When Martin Luther translated the Bible into German, he pointedly omitted the Book of Revelation.

It also helps to remember the basic 'crazification factor" in America today. You can find 15% of any group who will believe anything. There is a “guidance” factor in the polling questions that augments this type of behavior. Good pollsters adjust for it. Most do not, because it makes the results more “newsworthy.”

Cite? I know he wasn’t thrilled with the Book of Revelation, but I doubt he’d just omit it. He didn’t have THAT high a view of his authority.

To the OP, I doubt that many people really believe it. After all, the AntiChrist is supposed to get things done!

Well, Baracus, coudn’t the conviction that he is The Antichrist (or the uncertainty over him definitely not being such) have come to some individuals well after voting for him? It has been over ten months since the election.

Diogenes, you bring out the possibility that some people may be over-the-top enthusiastic about end-of-world possibilities. I really wonder about that, because I’ve even met some secularly-oriented folks who somehow seem eager for it.

Maybe a fresh poll is needed.

What Sage Rat points out makes sense to me.

Some people may be thinking in terms of a whole group of folks representing the Antichrist system, rather than an individual.

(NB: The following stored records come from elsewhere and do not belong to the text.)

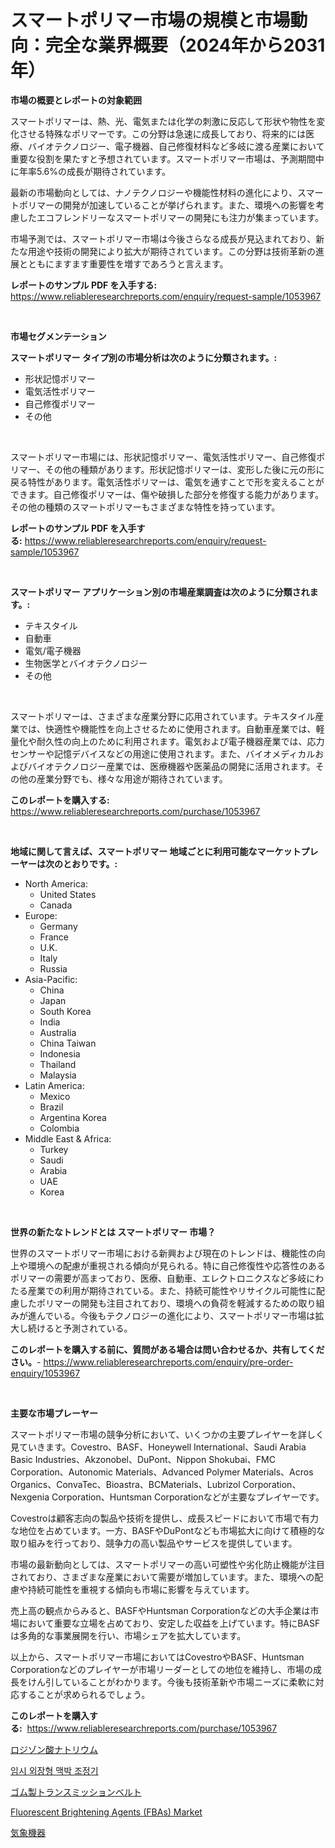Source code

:<p><h1>スマートポリマー市場の規模と市場動向：完全な業界概要（2024年から2031年）</h1></p><p><strong>市場の概要とレポートの対象範囲</strong></p>
<p><p>スマートポリマーは、熱、光、電気または化学の刺激に反応して形状や物性を変化させる特殊なポリマーです。この分野は急速に成長しており、将来的には医療、バイオテクノロジー、電子機器、自己修復材料など多岐に渡る産業において重要な役割を果たすと予想されています。スマートポリマー市場は、予測期間中に年率5.6%の成長が期待されています。</p><p>最新の市場動向としては、ナノテクノロジーや機能性材料の進化により、スマートポリマーの開発が加速していることが挙げられます。また、環境への影響を考慮したエコフレンドリーなスマートポリマーの開発にも注力が集まっています。</p><p>市場予測では、スマートポリマー市場は今後さらなる成長が見込まれており、新たな用途や技術の開発により拡大が期待されています。この分野は技術革新の進展とともにますます重要性を増すであろうと言えます。</p></p>
<p><strong>レポートのサンプル PDF を入手する:</strong> <a href="https://www.reliableresearchreports.com/enquiry/request-sample/1053967">https://www.reliableresearchreports.com/enquiry/request-sample/1053967</a></p>
<p>&nbsp;</p>
<p><strong>市場セグメンテーション</strong></p>
<p><strong>スマートポリマー タイプ別の市場分析は次のように分類されます。:</strong></p>
<p><ul><li>形状記憶ポリマー</li><li>電気活性ポリマー</li><li>自己修復ポリマー</li><li>その他</li></ul></p>
<p>&nbsp;</p>
<p><p>スマートポリマー市場には、形状記憶ポリマー、電気活性ポリマー、自己修復ポリマー、その他の種類があります。形状記憶ポリマーは、変形した後に元の形に戻る特性があります。電気活性ポリマーは、電気を通すことで形を変えることができます。自己修復ポリマーは、傷や破損した部分を修復する能力があります。その他の種類のスマートポリマーもさまざまな特性を持っています。</p></p>
<p><strong>レポートのサンプル PDF を入手する:</strong>&nbsp;<a href="https://www.reliableresearchreports.com/enquiry/request-sample/1053967">https://www.reliableresearchreports.com/enquiry/request-sample/1053967</a></p>
<p>&nbsp;</p>
<p><strong> スマートポリマー アプリケーション別の市場産業調査は次のように分類されます。:</strong></p>
<p><ul><li>テキスタイル</li><li>自動車</li><li>電気/電子機器</li><li>生物医学とバイオテクノロジー</li><li>その他</li></ul></p>
<p>&nbsp;</p>
<p><p>スマートポリマーは、さまざまな産業分野に応用されています。テキスタイル産業では、快適性や機能性を向上させるために使用されます。自動車産業では、軽量化や耐久性の向上のために利用されます。電気および電子機器産業では、応力センサーや記憶デバイスなどの用途に使用されます。また、バイオメディカルおよびバイオテクノロジー産業では、医療機器や医薬品の開発に活用されます。その他の産業分野でも、様々な用途が期待されています。</p></p>
<p><strong>このレポートを購入する:</strong>&nbsp; <a href="https://www.reliableresearchreports.com/purchase/1053967">https://www.reliableresearchreports.com/purchase/1053967</a></p>
<p>&nbsp;</p>
<p><strong>地域に関して言えば、スマートポリマー 地域ごとに利用可能なマーケットプレーヤーは次のとおりです。:</strong></p>
<p><ul>
    <li>
        North America:
        <ul>
            <li>United States</li>
            <li>Canada</li>
        </ul>
    </li>
    <li>
        Europe:
        <ul>
            <li>Germany</li>
            <li>France</li>
            <li>U.K.</li>
            <li>Italy</li>
            <li>Russia</li>
        </ul>
    </li>
    <li>
        Asia-Pacific:
        <ul>
            <li>China</li>
            <li>Japan</li>
            <li>South Korea</li>
            <li>India</li>
            <li>Australia</li>
            <li>China Taiwan</li>
            <li>Indonesia</li>
            <li>Thailand</li>
            <li>Malaysia</li>
        </ul>
    </li>
    <li>
        Latin America:
        <ul>
            <li>Mexico</li>
            <li>Brazil</li>
            <li>Argentina Korea</li>
            <li>Colombia</li>
        </ul>
    </li>
    <li>
        Middle East & Africa:
        <ul>
            <li>Turkey</li>
            <li>Saudi</li>
            <li>Arabia</li>
            <li>UAE</li>
            <li>Korea</li>
        </ul>
    </li>
    </ul></p>
<p>&nbsp;</p>
<p><strong>世界の新たなトレンドとは スマートポリマー 市場？</strong></p>
<p><p>世界のスマートポリマー市場における新興および現在のトレンドは、機能性の向上や環境への配慮が重視される傾向が見られる。特に自己修復性や応答性のあるポリマーの需要が高まっており、医療、自動車、エレクトロニクスなど多岐にわたる産業での利用が期待されている。また、持続可能性やリサイクル可能性に配慮したポリマーの開発も注目されており、環境への負荷を軽減するための取り組みが進んでいる。今後もテクノロジーの進化により、スマートポリマー市場は拡大し続けると予測されている。</p></p>
<p><strong>このレポートを購入する前に、質問がある場合は問い合わせるか、共有してください。</strong>- <a href="https://www.reliableresearchreports.com/enquiry/pre-order-enquiry/1053967">https://www.reliableresearchreports.com/enquiry/pre-order-enquiry/1053967</a></p>
<p>&nbsp;</p>
<p><strong>主要な市場プレーヤー</strong></p>
<p><p>スマートポリマー市場の競争分析において、いくつかの主要プレイヤーを詳しく見ていきます。Covestro、BASF、Honeywell International、Saudi Arabia Basic Industries、Akzonobel、DuPont、Nippon Shokubai、FMC Corporation、Autonomic Materials、Advanced Polymer Materials、Acros Organics、ConvaTec、Bioastra、BCMaterials、Lubrizol Corporation、Nexgenia Corporation、Huntsman Corporationなどが主要なプレイヤーです。</p><p>Covestroは顧客志向の製品や技術を提供し、成長スピードにおいて市場で有力な地位を占めています。一方、BASFやDuPontなども市場拡大に向けて積極的な取り組みを行っており、競争力の高い製品やサービスを提供しています。</p><p>市場の最新動向としては、スマートポリマーの高い可塑性や劣化防止機能が注目されており、さまざまな産業において需要が増加しています。また、環境への配慮や持続可能性を重視する傾向も市場に影響を与えています。</p><p>売上高の観点からみると、BASFやHuntsman Corporationなどの大手企業は市場において重要な立場を占めており、安定した収益を上げています。特にBASFは多角的な事業展開を行い、市場シェアを拡大しています。</p><p>以上から、スマートポリマー市場においてはCovestroやBASF、Huntsman Corporationなどのプレイヤーが市場リーダーとしての地位を維持し、市場の成長をけん引していることがわかります。今後も技術革新や市場ニーズに柔軟に対応することが求められるでしょう。</p></p>
<p><strong>このレポートを購入する:</strong>&nbsp;&nbsp;<a href="https://www.reliableresearchreports.com/purchase/1053967">https://www.reliableresearchreports.com/purchase/1053967</a></p>
<p><p><a href="https://medium.com/@kelsitorphy644/%E3%83%8A%E3%83%88%E3%83%AA%E3%82%A6%E3%83%A0%E3%83%AD%E3%82%B8%E3%82%BE%E3%83%8D%E3%83%BC%E3%83%88%E5%B8%82%E5%A0%B4%E5%B1%95%E6%9C%9B-%E7%94%A3%E6%A5%AD%E6%A6%82%E8%A6%81%E3%81%A8%E4%BA%88%E6%B8%AC-2024%E5%B9%B4%E3%81%8B%E3%82%892031%E5%B9%B4-568a03c3d1f3">ロジゾン酸ナトリウム</a></p><p><a href="https://github.com/vsap75a286l/Market-Research-Report-List-1/blob/main/78741091345.md">임시 외장형 맥박 조정기</a></p><p><a href="https://github.com/ppmazlotr77499/Market-Research-Report-List-1/blob/main/16347291682.md">ゴム製トランスミッションベルト</a></p><p><a href="https://issuu.com/reportprime-2/docs/fluorescent-brightening-agents-fbas-market-size-20">Fluorescent Brightening Agents (FBAs) Market</a></p><p><a href="https://github.com/joaejkdzgyljvo6/Market-Research-Report-List-1/blob/main/30079651683.md">気象機器</a></p></p>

And, yes, some might have checked that box as a joke.

I bolded the relevant text:

Initially Luther had a low view of the books of Esther, Hebrews, James, Jude, and Revelation. He called the Epistle of James “an epistle of straw,” finding little in it that pointed to Christ and His saving work. He also had harsh words for the book of Revelation, saying that he could “in no way detect that the Holy Spirit produced it.”[6] He had reason to question the apostolicity of Hebrews, James, Jude, and Revelation because the early church categorized these books as antilegomena, meaning that they were not accepted without reservation as canonical. **Luther did not, however, remove them from his editions of the Scriptures. **His views on some of these books changed in later years.

Luther chose to place the Apocrypha between the Old and New Testaments. These books and addenda to canonical books are found in the Greek Septuagint but not in the Hebrew Masoretic text. Luther left the translating of them largely to Philipp Melanchthon and Justus Jonas.[7] They were not listed in the table of contents of his 1523 Old Testament, and they were given the well-known title: “Apocrypha: These Books Are Not Held Equal to the Scriptures, but Are Useful and Good to Read” in the 1534 Bible.[8]

The text of the Luther bible is available here, duly including “Die Offenbarung Sanct Johannis.”

The number would be higher in Alabama or some other southern states.

The number of people who actually believe that Obama is the anti-christ is probably roughly equivilant to the number of people who “worship” him. Vanishingly small, but big enough to be noticed and used to demonize the opposition.

I’m pretty sure you could repeat those results for any contentious leader in a Christian country in history, going back of course to the original contentious leader unpopular amongst the Christian community, the Emperor Nero (who the whole antichrist thing is believed to be a coded attack against)

THANK YOU! This is worth is just for the rockin’ illustrations!!!

I believe the polling organisation is currently expanding the areal extent of the survey on the basis of these results, though I’m not sure if they are adding any further questions for clarification.

Presumably some people answered ‘yes’ just to be asinine, which ideally would be corrected for, if at all possible. However you can’t simply discount the respondents simply on the basis that they are batshit crazy. Knowing the extent of this insanity is important in and of itself.

Your killing me! That was funny.

So, what’s the percentage of people who don’t really have any idea of what ‘Antichrist’ actually means?

I suppose eight percent is higher than I expected in New Jersy, and there’s no way to tell if survey respondents are telling the truth. But a lot of people are just plain crazy.